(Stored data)
※ ※ ※

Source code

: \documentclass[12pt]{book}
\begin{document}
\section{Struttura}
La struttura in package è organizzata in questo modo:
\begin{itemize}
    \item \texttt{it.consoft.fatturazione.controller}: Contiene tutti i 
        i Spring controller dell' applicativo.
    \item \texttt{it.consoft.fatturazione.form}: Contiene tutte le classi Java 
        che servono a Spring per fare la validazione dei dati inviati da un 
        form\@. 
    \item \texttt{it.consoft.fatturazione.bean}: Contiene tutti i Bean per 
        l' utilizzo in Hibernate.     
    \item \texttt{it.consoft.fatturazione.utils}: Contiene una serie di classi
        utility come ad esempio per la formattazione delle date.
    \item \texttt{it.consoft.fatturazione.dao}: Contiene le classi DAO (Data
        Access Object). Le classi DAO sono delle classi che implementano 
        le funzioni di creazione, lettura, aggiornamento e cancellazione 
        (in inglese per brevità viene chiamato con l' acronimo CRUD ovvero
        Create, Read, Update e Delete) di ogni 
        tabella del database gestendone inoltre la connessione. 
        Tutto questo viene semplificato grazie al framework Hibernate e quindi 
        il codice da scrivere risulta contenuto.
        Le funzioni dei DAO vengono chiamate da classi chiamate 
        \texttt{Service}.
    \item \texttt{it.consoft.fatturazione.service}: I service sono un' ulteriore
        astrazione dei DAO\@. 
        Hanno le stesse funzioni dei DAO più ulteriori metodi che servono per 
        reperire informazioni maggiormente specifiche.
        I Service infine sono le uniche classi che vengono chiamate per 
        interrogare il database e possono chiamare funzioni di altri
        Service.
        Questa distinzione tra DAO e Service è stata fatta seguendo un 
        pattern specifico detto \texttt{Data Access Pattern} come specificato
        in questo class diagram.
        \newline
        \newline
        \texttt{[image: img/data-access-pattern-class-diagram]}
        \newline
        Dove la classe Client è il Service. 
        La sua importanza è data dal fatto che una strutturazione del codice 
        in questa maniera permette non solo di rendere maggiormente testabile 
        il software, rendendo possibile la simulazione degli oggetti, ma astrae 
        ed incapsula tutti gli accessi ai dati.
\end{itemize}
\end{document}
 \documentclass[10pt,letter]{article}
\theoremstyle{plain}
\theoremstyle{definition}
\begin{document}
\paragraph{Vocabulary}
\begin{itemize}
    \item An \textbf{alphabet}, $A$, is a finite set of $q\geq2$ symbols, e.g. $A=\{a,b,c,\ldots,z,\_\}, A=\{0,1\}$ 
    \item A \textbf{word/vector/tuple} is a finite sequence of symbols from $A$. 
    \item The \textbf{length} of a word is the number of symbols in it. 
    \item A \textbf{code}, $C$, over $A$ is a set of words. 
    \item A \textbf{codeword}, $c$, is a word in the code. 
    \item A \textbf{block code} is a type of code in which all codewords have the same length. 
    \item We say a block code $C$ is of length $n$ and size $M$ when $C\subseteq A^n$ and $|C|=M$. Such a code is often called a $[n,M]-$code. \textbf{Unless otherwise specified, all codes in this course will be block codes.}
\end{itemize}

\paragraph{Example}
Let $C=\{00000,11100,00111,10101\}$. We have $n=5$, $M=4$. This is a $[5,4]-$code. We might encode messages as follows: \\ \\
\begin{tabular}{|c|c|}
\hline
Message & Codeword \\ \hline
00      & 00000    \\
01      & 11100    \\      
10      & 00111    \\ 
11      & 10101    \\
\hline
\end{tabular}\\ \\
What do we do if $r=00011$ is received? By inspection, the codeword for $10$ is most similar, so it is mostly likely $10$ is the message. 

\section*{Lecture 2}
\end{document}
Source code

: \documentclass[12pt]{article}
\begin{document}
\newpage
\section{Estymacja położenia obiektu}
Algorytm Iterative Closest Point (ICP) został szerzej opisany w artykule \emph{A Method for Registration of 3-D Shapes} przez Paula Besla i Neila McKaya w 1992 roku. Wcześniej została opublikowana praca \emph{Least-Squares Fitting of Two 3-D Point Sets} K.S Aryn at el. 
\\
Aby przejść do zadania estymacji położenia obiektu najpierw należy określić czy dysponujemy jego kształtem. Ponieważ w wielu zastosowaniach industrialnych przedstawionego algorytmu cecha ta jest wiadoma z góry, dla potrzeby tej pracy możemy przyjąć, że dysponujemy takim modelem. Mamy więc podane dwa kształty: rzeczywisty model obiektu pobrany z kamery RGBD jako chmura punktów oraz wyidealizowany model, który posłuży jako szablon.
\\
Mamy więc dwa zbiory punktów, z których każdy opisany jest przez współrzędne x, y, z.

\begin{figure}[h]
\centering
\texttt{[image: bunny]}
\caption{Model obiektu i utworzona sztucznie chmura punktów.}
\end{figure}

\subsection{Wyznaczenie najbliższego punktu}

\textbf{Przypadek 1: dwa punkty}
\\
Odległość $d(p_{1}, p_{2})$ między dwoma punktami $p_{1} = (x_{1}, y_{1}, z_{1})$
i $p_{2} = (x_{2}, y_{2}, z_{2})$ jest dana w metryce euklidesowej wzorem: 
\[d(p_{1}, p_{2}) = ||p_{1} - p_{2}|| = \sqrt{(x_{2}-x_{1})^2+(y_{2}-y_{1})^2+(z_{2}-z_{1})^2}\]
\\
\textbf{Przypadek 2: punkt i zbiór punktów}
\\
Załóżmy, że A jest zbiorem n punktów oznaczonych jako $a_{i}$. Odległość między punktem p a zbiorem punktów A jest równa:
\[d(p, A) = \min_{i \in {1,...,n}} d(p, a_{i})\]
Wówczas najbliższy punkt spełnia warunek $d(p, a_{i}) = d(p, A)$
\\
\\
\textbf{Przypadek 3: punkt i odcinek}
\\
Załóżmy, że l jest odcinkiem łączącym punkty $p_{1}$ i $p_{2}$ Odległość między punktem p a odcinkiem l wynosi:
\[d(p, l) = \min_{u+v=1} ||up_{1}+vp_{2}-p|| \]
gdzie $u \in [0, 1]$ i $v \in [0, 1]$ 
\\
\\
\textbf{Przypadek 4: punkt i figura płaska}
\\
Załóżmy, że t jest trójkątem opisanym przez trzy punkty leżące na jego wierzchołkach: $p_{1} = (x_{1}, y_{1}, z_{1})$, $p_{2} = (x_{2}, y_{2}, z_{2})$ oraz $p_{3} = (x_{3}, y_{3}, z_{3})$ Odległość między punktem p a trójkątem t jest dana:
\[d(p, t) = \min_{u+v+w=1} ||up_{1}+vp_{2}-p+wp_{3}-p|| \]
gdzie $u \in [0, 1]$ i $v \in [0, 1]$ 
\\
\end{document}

※ ※ ※

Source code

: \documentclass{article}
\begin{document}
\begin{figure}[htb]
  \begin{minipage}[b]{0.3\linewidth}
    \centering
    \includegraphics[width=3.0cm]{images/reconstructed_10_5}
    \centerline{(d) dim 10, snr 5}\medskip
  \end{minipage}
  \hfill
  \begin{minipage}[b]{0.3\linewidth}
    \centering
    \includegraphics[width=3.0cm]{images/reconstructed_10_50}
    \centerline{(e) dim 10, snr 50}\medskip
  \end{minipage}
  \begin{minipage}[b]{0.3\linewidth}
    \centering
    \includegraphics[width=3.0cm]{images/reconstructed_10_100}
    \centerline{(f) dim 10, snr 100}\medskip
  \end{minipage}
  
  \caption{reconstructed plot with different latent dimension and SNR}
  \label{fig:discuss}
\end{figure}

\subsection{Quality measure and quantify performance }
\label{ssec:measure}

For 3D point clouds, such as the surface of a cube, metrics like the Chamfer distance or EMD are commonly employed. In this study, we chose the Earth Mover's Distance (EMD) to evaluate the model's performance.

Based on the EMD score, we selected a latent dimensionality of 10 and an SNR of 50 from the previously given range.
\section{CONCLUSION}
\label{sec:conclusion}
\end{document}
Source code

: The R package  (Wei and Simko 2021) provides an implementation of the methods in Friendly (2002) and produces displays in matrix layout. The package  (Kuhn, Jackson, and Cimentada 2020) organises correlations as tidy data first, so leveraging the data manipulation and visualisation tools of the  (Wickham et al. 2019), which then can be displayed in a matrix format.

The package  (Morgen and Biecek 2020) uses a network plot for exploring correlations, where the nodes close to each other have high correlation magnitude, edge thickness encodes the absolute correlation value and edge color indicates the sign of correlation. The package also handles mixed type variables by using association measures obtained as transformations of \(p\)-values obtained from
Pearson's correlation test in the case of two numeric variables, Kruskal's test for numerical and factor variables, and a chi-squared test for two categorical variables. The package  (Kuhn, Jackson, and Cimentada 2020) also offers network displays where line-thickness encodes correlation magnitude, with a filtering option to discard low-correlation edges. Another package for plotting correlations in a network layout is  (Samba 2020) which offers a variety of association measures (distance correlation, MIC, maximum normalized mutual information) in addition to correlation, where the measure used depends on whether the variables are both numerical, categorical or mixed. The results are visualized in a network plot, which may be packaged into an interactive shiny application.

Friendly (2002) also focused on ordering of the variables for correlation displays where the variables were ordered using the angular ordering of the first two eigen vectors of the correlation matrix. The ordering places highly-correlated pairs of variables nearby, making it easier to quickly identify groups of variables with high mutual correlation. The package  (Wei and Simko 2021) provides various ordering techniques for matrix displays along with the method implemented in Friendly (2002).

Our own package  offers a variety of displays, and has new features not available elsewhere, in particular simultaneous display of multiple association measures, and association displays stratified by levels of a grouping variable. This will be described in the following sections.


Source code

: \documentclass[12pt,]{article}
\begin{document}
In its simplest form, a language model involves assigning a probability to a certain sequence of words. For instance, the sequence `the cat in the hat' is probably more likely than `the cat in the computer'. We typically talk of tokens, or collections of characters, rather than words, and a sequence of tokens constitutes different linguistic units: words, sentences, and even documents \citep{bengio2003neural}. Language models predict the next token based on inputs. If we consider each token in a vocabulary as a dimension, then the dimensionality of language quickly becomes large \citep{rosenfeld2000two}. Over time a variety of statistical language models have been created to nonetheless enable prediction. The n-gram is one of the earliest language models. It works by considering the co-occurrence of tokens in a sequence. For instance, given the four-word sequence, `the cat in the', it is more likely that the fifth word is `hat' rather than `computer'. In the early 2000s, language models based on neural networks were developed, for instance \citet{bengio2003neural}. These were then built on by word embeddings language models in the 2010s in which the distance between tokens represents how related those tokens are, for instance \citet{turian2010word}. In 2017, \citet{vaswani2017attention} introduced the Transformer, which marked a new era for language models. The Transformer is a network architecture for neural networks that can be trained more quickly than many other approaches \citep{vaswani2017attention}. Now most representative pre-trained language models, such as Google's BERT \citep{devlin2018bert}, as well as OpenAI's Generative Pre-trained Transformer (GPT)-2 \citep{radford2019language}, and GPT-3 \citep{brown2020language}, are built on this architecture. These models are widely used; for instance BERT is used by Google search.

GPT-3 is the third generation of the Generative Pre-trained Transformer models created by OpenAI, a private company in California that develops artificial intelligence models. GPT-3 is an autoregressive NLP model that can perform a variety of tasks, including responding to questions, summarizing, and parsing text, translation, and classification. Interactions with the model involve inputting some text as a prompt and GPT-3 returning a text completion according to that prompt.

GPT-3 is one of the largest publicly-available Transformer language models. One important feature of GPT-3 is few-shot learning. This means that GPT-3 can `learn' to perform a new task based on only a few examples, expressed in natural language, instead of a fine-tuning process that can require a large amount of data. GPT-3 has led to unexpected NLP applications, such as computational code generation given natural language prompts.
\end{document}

※ ※ ※

» Aim of the exercise
Show each line in the data where the string "thickness" appears.

» Solved problem
The package  (Morgen and Biecek 2020) uses a network plot for exploring correlations, where the nodes close to each other have high correlation magnitude, edge thickness encodes the absolute correlation value and edge color indicates the sign of correlation. The package also handles mixed type variables by using association measures obtained as transformations of \(p\)-values obtained from
Pearson's correlation test in the case of two numeric variables, Kruskal's test for numerical and factor variables, and a chi-squared test for two categorical variables. The package  (Kuhn, Jackson, and Cimentada 2020) also offers network displays where line-thickness encodes correlation magnitude, with a filtering option to discard low-correlation edges. Another package for plotting correlations in a network layout is  (Samba 2020) which offers a variety of association measures (distance correlation, MIC, maximum normalized mutual information) in addition to correlation, where the measure used depends on whether the variables are both numerical, categorical or mixed. The results are visualized in a network plot, which may be packaged into an interactive shiny application.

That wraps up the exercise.